**EXERCISE OBJECTIVE:**
Please output exactly the part of the records below that opens with the line containing "csq_options = ['$1$', '$\\Theta(n)$', '$\\Theta(n" and closes with the line containing "## Merge Sort", both lines included, and nothing else.

(RECORDS FOR THIS TASK Opens)

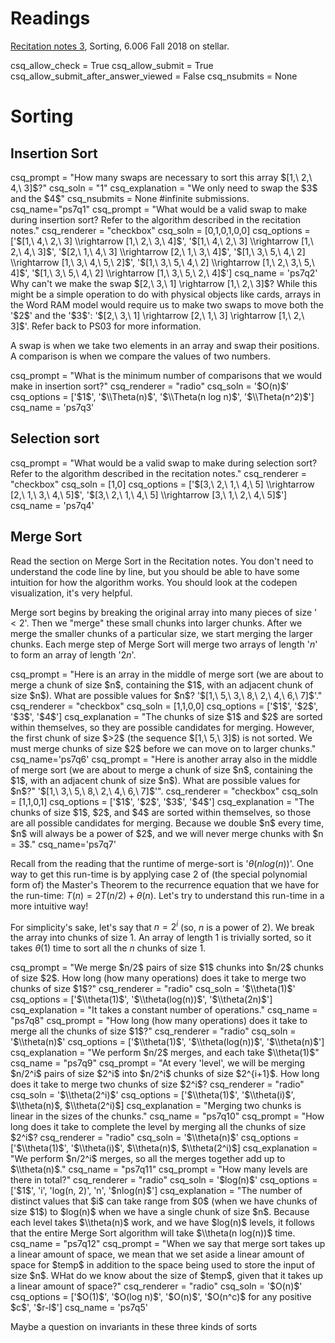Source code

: # Readings 
[Recitation notes 3](https://learning-modules.mit.edu/service/materials/groups/238004/files/e6fa926e-a2c0-484f-80a0-c005f3b7f932/link?errorRedirect=%2Fmaterials%2Findex.html&download=true), Sorting, 6.006 Fall 2018 on stellar.

<python>
csq_allow_check = True
csq_allow_submit = True
csq_allow_submit_after_answer_viewed = False
csq_nsubmits = None
</python>

# Sorting

## Insertion Sort

<question expression>
csq_prompt = "How many swaps are necessary to sort this array $[1,\ 2,\ 4,\ 3]$?"
csq_soln = "1"
csq_explanation = "We only need to swap the $3$ and the $4$"
csq_nsubmits = None #infinite submissions.
csq_name="ps7q1"
</question>

<question multiplechoice>
csq_prompt = "What would be a valid swap to make during insertion sort? Refer to the algorithm described in the recitation notes."
csq_renderer = "checkbox"
csq_soln = [0,1,0,1,0,0]
csq_options = ['$[1,\ 4,\ 2,\ 3] \\rightarrow [1,\ 2,\ 3,\ 4]$',
'$[1,\ 4,\ 2,\ 3] \\rightarrow [1,\ 2,\ 4,\ 3]$',
'$[2,\ 1,\ 4,\ 3] \\rightarrow [2,\ 1,\ 3,\ 4]$',
'$[1,\ 3,\ 5,\ 4,\ 2] \\rightarrow [1,\ 3,\ 4,\ 5,\ 2]$',
'$[1,\ 3,\ 5,\ 4,\ 2] \\rightarrow [1,\ 2,\ 3,\ 5,\ 4]$',
'$[1,\ 3,\ 5,\ 4,\ 2] \\rightarrow [1,\ 3,\ 5,\ 2,\ 4]$']
csq_name = 'ps7q2'
</question>

<checkyourself>
Why can't we make the swap $[2,\ 3,\ 1] \rightarrow [1,\ 2,\ 3]$?
<showhide>
While this might be a simple operation to do with physical objects like cards, arrays in the Word RAM model would require us to make two swaps to move both the '$2$' and the '$3$': '$[2,\ 3,\ 1] \rightarrow [2,\ 1,\ 3] \rightarrow [1,\ 2,\ 3]$'. Refer back to PS03 for more information.
</showhide>
</checkyourself>

A swap is when we take two elements in an array and swap their positions. A comparison is when we compare the values of two numbers.

<question multiplechoice>
csq_prompt = "What is the minimum number of comparisons that we would make in insertion sort?"
csq_renderer = "radio"
csq_soln = '$O(n)$'
csq_options = ['$1$', '$\\Theta(n)$', '$\\Theta(n log n)$', '$\\Theta(n^2)$']
csq_name = 'ps7q3'
</question>

## Selection sort

<question multiplechoice>
csq_prompt = "What would be a valid swap to make during selection sort? Refer to the algorithm described in the recitation notes."
csq_renderer = "checkbox"
csq_soln = [1,0]
csq_options = ['$[3,\ 2,\ 1,\ 4,\ 5] \\rightarrow [2,\ 1,\ 3,\ 4,\ 5]$',
'$[3,\ 2,\ 1,\ 4,\ 5] \\rightarrow [3,\ 1,\ 2,\ 4,\ 5]$']
csq_name = 'ps7q4'
</question>

## Merge Sort

Read the section on Merge Sort in the Recitation notes. You don't need to understand the code line by line, but you should be able to have some intuition for how the algorithm works. You should look at the codepen visualization, it's very helpful.

Merge sort begins by breaking the original array into many pieces of size '$<2$'. Then we "merge" these small chunks into larger chunks. After we merge the smaller chunks of a particular size, we start merging the larger chunks. Each merge step of Merge Sort will merge two arrays of length '$n$' to form an array of length '$2n$'.

<question multiplechoice>
csq_prompt = "Here is an array in the middle of merge sort (we are about to merge a chunk of size $n$, containing the $1$, with an adjacent chunk of size $n$). What are possible values for $n$?
'$[1,\ 5,\ 3,\ 8,\ 2,\ 4,\ 6,\ 7]$'."
csq_renderer = "checkbox"
csq_soln = [1,1,0,0]
csq_options = ['$1$', '$2$', '$3$', '$4$']
csq_explanation = "The chunks of size $1$ and $2$ are sorted within themselves, so they are possible candidates for merging. However, the first chunk of size $>2$ (the sequence $[1,\ 5,\ 3]$) is not sorted. We must merge chunks of size $2$ before we can move on to larger chunks."
csq_name='ps7q6'
</question>

<question multiplechoice>
csq_prompt = "Here is another array also in the middle of merge sort (we are about to merge a chunk of size $n$, containing the $1$, with an adjacent chunk of size $n$). What are possible values for $n$?"
'$[1,\ 3,\ 5,\ 8,\ 2,\ 4,\ 6,\ 7]$'".
csq_renderer = "checkbox"
csq_soln = [1,1,0,1]
csq_options = ['$1$', '$2$', '$3$', '$4$']
csq_explanation = "The chunks of size $1$, $2$, and $4$ are sorted within themselves, so those are all possible candidates for merging. Because we double $n$ every time, $n$ will always be a power of $2$, and we will never merge chunks with $n = 3$."
csq_name='ps7q7'
</question>

Recall from the reading that the runtime of merge-sort is '$\theta(nlog(n))$'. One way to get this run-time is by applying case 2 of (the special polynomial form of) the Master's Theorem to the recurrence equation that we have for the run-time: $T(n) = 2T(n/2) + \theta(n)$. Let's try to understand this run-time in a more intuitive way!

For simplicity's sake, let's say that $n = 2^i$ (so, $n$ is a power of $2$). We break the array into chunks of size $1$. An array of length $1$ is trivially sorted, so it takes $\theta(1)$ time to sort all the $n$ chunks of size $1$.

<question multiplechoice>
csq_prompt = "We merge $n/2$ pairs of size $1$ chunks into $n/2$ chunks of size $2$. How long (how many operations) does it take to merge two chunks of size $1$?"
csq_renderer = "radio"
csq_soln = '$\\theta(1)$'
csq_options = ['$\\theta(1)$', '$\\theta(log(n))$', '$\\theta(2n)$']
csq_explanation = "It takes a constant number of operations."
csq_name = "ps7q8"
</question>

<question multiplechoice>
csq_prompt = "How long (how many operations) does it take to merge all the chunks of size $1$?"
csq_renderer = "radio"
csq_soln = '$\\theta(n)$'
csq_options = ['$\\theta(1)$', '$\\theta(log(n))$', '$\\theta(n)$']
csq_explanation = "We perform $n/2$ merges, and each take $\\theta(1)$"
csq_name = "ps7q9"
</question>

<question multiplechoice>
csq_prompt = "At every 'level', we will be merging $n/2^i$ pairs of size $2^i$ into $n/2^i$ chunks of size $2^{i+1}$. How long does it take to merge two chunks of size $2^i$?
csq_renderer = "radio"
csq_soln = '$\\theta(2^i)$' 
csq_options = ['$\\theta(1)$', '$\\theta(i)$', $\\theta(n)$, $\\theta(2^i)$]
csq_explanation = "Merging two chunks is linear in the sizes of the chunks."
csq_name = "ps7q10"
</question>

<question multiplechoice>
csq_prompt = "How long does it take to complete the level by merging all the chunks of size $2^i$?
csq_renderer = "radio"
csq_soln = '$\\theta(n)$' 
csq_options = ['$\\theta(1)$', '$\\theta(i)$', $\\theta(n)$, $\\theta(2^i)$]
csq_explanation = "We perform $n/2^i$ merges, so all the merges together add up to $\\theta(n)$."
csq_name = "ps7q11"
</question>

<question multiplechoice>
csq_prompt = "How many levels are there in total?"
csq_renderer = "radio"
csq_soln = '$log(n)$' 
csq_options = ['$1$', 'i', 'log(n, 2)', 'n', '$nlog(n)$']
csq_explanation = "The number of distinct values that $i$ can take range from $0$ (when we have chunks of size $1$) to $log(n)$ when we have a single chunk of size $n$. Because each level takes $\\theta(n)$ work, and we have $log(n)$ levels, it follows that the entire Merge Sort algorithm will take $\\theta(n log(n))$ time.
csq_name = "ps7q12"
</question>

<question multiplechoice>
csq_prompt = "When we say that merge sort takes up a linear amount of space, we mean that we set aside a linear amount of space for $temp$ in addition to the space being used to store the input of size $n$. WHat do we know about the size of $temp$, given that it takes up a linear amount of space?"
csq_renderer = "radio"
csq_soln = '$O(n)$'
csq_options = ['$O(1)$', '$O(log n)$', '$O(n)$', '$O(n^c)$ for any positive $c$', '$r-l$']
csq_name = 'ps7q5'
</question>

Maybe a question on invariants in these three kinds of sorts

(RECORDS FOR THIS TASK Closes)

**RESPONSE AREA:**
csq_options = ['$1$', '$\\Theta(n)$', '$\\Theta(n log n)$', '$\\Theta(n^2)$']
csq_name = 'ps7q3'
</question>

## Selection sort

<question multiplechoice>
csq_prompt = "What would be a valid swap to make during selection sort? Refer to the algorithm described in the recitation notes."
csq_renderer = "checkbox"
csq_soln = [1,0]
csq_options = ['$[3,\ 2,\ 1,\ 4,\ 5] \\rightarrow [2,\ 1,\ 3,\ 4,\ 5]$',
'$[3,\ 2,\ 1,\ 4,\ 5] \\rightarrow [3,\ 1,\ 2,\ 4,\ 5]$']
csq_name = 'ps7q4'
</question>

## Merge Sort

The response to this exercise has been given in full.